There is one really good indicator that Mother Nature provides that will let us know that the fall season has arrived. On a day when it’s drizzling or there are light rain showers, take a drive on a hard-surface road near a marsh or a swamp. If there are more salamanders, snakes, toads or frogs than usual on the road, it’s time to start thinking about fishing on a river. The warmer surface of the road attracts these critters and gives us an indication that river fish (as well as lake fish) are going to be eating.
If walleyes are the quarry, check out wing-dams. Don’t spend much time on a location if you don’t catch fish right away. A few quick casts should let you know if anyone is home. When water levels are low, concentrate on the deep end of the structure.
If water levels are high, be sure to make a few casts to the shallow part of the wing-dam and also to the downstream side.
When water levels are normal, the most active fish will usually be on the upstream side of the wing-dam.
If the river you’re fishing doesn’t have wing-dams, points or shallow rocks will concentrate the walleyes.
It’s hard to beat a jig tipped with plastic for walleyes early in the fall. A Slurp! Jig in the quarter ounce size tipped with a three inch Impulse Swim’n Grub will be a very good walleye catcher. There will be days that the walleyes are color selective, so keep experimenting until they show you what they want.
River smallmouth and largemouth also go on a really good bite in September and October. Largemouth will spread out over shallow grassy flats that are close to deeper water, while the smallmouth will hold on rock piles and points that are just off the channel.
When the largemouth are on the flats, spinnerbaits and swimming jigs will be good. The same baits will be productive on smallmouth. Again, don’t spend too much time on one particular area. If the fish are going to eat, you’ll know about it pretty quickly.
If there are shad in the river you’re fishing, largemouth really seem to like a bait that resembles a shad. Try a spinnerbait or swimming jig that has some white in the skirt.
If you’re fishing an area that looks smallmouth-ish, white is again good, but chartreuse can be even better sometimes. Just keep trying different colors and areas and retrieves until the productive one is discovered. Eventually you will get bit.

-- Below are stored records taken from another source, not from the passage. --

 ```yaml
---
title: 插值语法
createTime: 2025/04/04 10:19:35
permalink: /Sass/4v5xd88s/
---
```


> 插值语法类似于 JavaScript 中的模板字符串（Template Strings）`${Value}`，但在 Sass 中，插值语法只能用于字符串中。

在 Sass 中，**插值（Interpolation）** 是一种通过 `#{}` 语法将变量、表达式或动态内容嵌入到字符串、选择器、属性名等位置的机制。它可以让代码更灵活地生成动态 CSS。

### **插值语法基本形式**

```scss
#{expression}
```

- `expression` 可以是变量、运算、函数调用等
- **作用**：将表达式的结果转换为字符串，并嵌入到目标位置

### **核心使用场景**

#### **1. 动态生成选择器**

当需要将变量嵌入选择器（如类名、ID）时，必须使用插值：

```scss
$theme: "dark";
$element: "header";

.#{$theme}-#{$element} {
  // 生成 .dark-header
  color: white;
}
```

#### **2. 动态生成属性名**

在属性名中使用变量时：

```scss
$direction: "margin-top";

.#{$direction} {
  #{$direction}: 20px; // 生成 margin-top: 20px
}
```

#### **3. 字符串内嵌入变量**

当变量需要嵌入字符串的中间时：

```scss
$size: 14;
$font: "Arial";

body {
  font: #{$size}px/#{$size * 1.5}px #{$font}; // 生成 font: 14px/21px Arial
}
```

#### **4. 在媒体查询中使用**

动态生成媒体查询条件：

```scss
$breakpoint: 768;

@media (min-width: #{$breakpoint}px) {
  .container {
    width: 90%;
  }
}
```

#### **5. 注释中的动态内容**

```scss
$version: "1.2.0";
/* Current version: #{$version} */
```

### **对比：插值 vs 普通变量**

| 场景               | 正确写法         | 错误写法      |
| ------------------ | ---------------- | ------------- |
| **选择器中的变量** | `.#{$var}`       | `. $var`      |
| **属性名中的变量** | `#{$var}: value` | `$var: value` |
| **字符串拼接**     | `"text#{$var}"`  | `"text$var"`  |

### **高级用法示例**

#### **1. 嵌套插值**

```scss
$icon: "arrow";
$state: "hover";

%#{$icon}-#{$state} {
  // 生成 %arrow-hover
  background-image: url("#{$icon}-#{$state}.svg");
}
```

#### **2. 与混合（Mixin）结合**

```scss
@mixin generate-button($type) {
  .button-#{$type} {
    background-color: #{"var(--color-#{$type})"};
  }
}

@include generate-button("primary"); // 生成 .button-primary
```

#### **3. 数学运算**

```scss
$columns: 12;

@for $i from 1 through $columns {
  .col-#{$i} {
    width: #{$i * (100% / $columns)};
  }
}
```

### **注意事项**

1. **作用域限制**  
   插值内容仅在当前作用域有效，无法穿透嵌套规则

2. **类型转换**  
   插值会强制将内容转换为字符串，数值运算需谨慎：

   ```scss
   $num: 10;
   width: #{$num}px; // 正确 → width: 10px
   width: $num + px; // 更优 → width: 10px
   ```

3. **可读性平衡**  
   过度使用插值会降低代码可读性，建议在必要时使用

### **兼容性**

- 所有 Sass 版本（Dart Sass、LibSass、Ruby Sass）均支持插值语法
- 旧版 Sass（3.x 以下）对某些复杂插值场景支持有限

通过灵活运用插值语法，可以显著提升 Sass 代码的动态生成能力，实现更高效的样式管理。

Rivers can produce when lake fish are fickle. Rivers aren’t as effected by negative weather conditions as lakes are, and river fish in general are just usually more aggressive. Remember, river fish are constantly dealing with current: They’re expending more energy, so they eat more often. Fish that eat more often are easier to catch, and easy-to-catch fish are a great reason to get on a river the next chance you get.